Benzos Benzodiazapine tolerance

goaway12345

Bluelighter
Joined
Nov 30, 2024
Messages
147
Hi all,

With Benzodiazapine tolerance which is the best route to lower my tolerance?
Lowering the dose every day, second or third etc
Or, not taking any at all every day?
I understand the risks involved in stopping altogether but nothing will happen to me as I don’t take them every day.
 
oh gosh i forgot the name of the benzo taper chart -- ashton I think. Give it a google. Go slower than that if you can. 10% ever 2 weeks or month if I recall.
 
oh gosh i forgot the name of the benzo taper chart -- ashton I think. Give it a google. Go slower than that if you can. 10% ever 2 weeks or month if I recall.

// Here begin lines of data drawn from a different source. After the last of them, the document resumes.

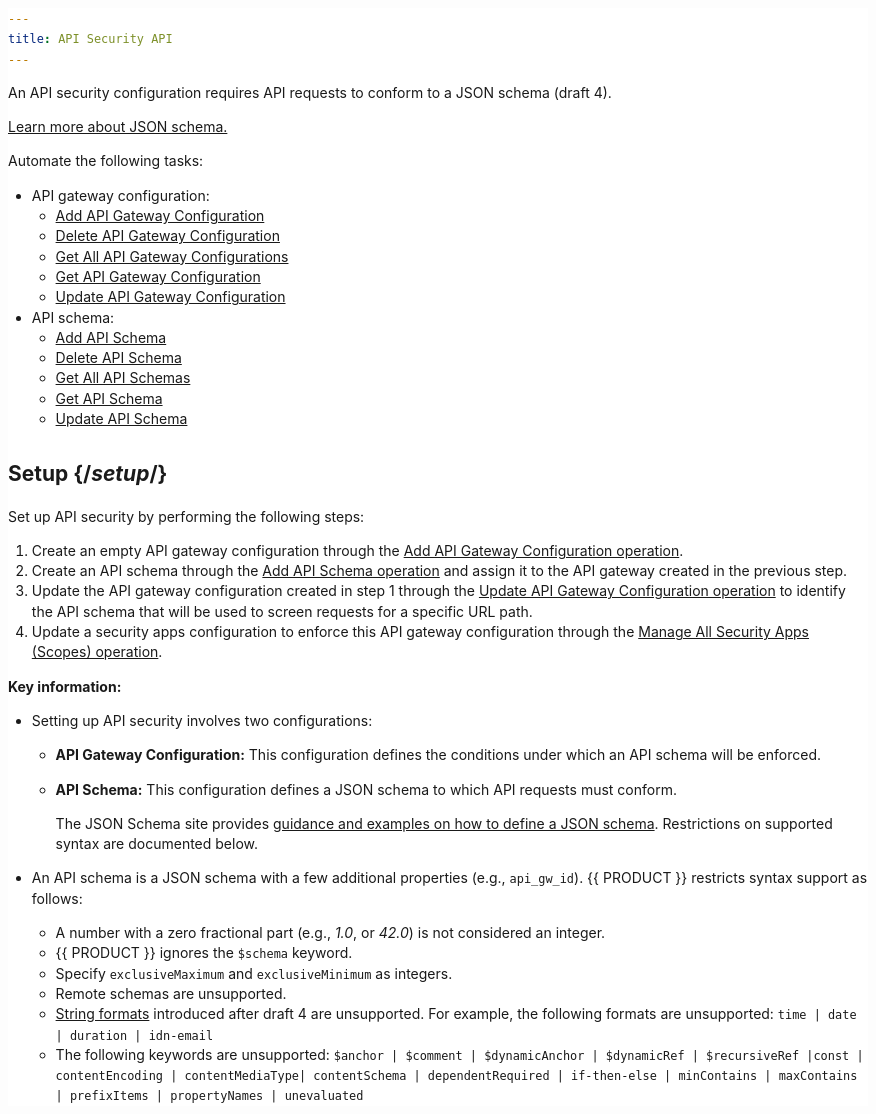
 ```yaml
---
title: API Security API
---
```


An API security configuration requires API requests to conform to a JSON schema (draft 4).

[Learn more about JSON schema.](https://json-schema.org/understanding-json-schema/)

Automate the following tasks:
-   API gateway configuration:
    -   [Add API Gateway Configuration](#add-api-gateway-configuration)
    -   [Delete API Gateway Configuration](#delete-api-gateway-configuration)
    -   [Get All API Gateway Configurations](#get-all-api-gateway-configurations)
    -   [Get API Gateway Configuration](#get-api-gateway-configuration)
    -   [Update API Gateway Configuration](#update-api-gateway-configuration)
-   API schema:
    -   [Add API Schema](#add-api-schema)
    -   [Delete API Schema](#delete-api-schema)
    -   [Get All API Schemas](#get-all-api-schemas)
    -   [Get API Schema](#get-api-schema)
    -   [Update API Schema](#update-api-schema)

## Setup {/*setup*/}

Set up API security by performing the following steps:
1.  Create an empty API gateway configuration through the [Add API Gateway Configuration operation](#add-api-gateway-configuration).
2.  Create an API schema through the [Add API Schema operation](#add-api-schema) and assign it to the API gateway created in the previous step.
3.  Update the API gateway configuration created in step 1 through the [Update API Gateway Configuration operation](#add-api-gateway-configuration) to identify the API schema that will be used to screen requests for a specific URL path. 
4.  Update a security apps configuration to enforce this API gateway configuration through the [Manage All Security Apps (Scopes) operation](/guides/develop/rest_api/security/security_apps#manage-all-security-apps-scopes).

**Key information:** <a id="key-information" />

-   Setting up API security involves two configurations:
    -   **API Gateway Configuration:** This configuration defines the conditions under which an API schema will be enforced. 
    -   **API Schema:** This configuration defines a JSON schema to which API requests must conform.
	
	    <Callout type="tip">
		
		  The JSON Schema site provides [guidance and examples on how to define a JSON schema](https://json-schema.org/understanding-json-schema/index.html). Restrictions on supported syntax are documented below. 
		
		</Callout>

-   An API schema is a JSON schema with a few additional properties (e.g., `api_gw_id`). {{ PRODUCT }} restricts syntax support as follows:
    -   A number  with a zero fractional part (e.g., *1.0*, or *42.0*) is not considered an integer.
    -   {{ PRODUCT }} ignores the `$schema` keyword.
    -   Specify `exclusiveMaximum` and `exclusiveMinimum` as integers. 
    -   Remote schemas are unsupported.	
    -   [String formats](https://json-schema.org/understanding-json-schema/reference/string.html#built-in-formats) introduced after draft 4 are unsupported. For example, the following formats are unsupported: `time | date | duration | idn-email`
    -   The following keywords are unsupported:
        `$anchor | $comment | $dynamicAnchor | $dynamicRef | $recursiveRef |const | contentEncoding | contentMediaType| contentSchema | dependentRequired | if-then-else | minContains | maxContains | prefixItems | propertyNames | unevaluated`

I would be a little careful using The Ashton Manual. I'm prescribed clobazam which is unique in being a 1,5-benzodiazepine and thus binds to a totally different set of GABA receptor subtypes. So in essence, you can't substitute clobazam. I constructed a very respectful and brief E-mail to Dr. Heather Ashton pointing out this slight mistake. I got a long complaint - as if I was responsbile for what I presume was a genuine mistake on her part.

But what concerns me is that rather than researching clobazam and how a reduction might be achieved, I noted later versions of the manuals just excluded clobazam.

I would also suggest caution with comparing nitrobenzodiazepines and other benzodiazepines as the former (generally used as hypnotics) don't just act on the GABA receptors but also as serotonin releasers (likely WHY they are better hypnotics). Someone dependent on a nitrobenzodiazepine might not find the standard 'swap to diazepam and reduce' an optimal answer. After all, serotonin affects mood so someone may 'feel' a reduction or substitution in ways not covered by that manual.

As for the various RC benzodiazepines, it's uncertain if they might have other activities. I mean, one enantiomer of meclonazepam is a potent deworming medication so who knows what these new things actually do.
 
I have the hard copy.
I don't want to completely taper off them, I just want to lower my tolerance.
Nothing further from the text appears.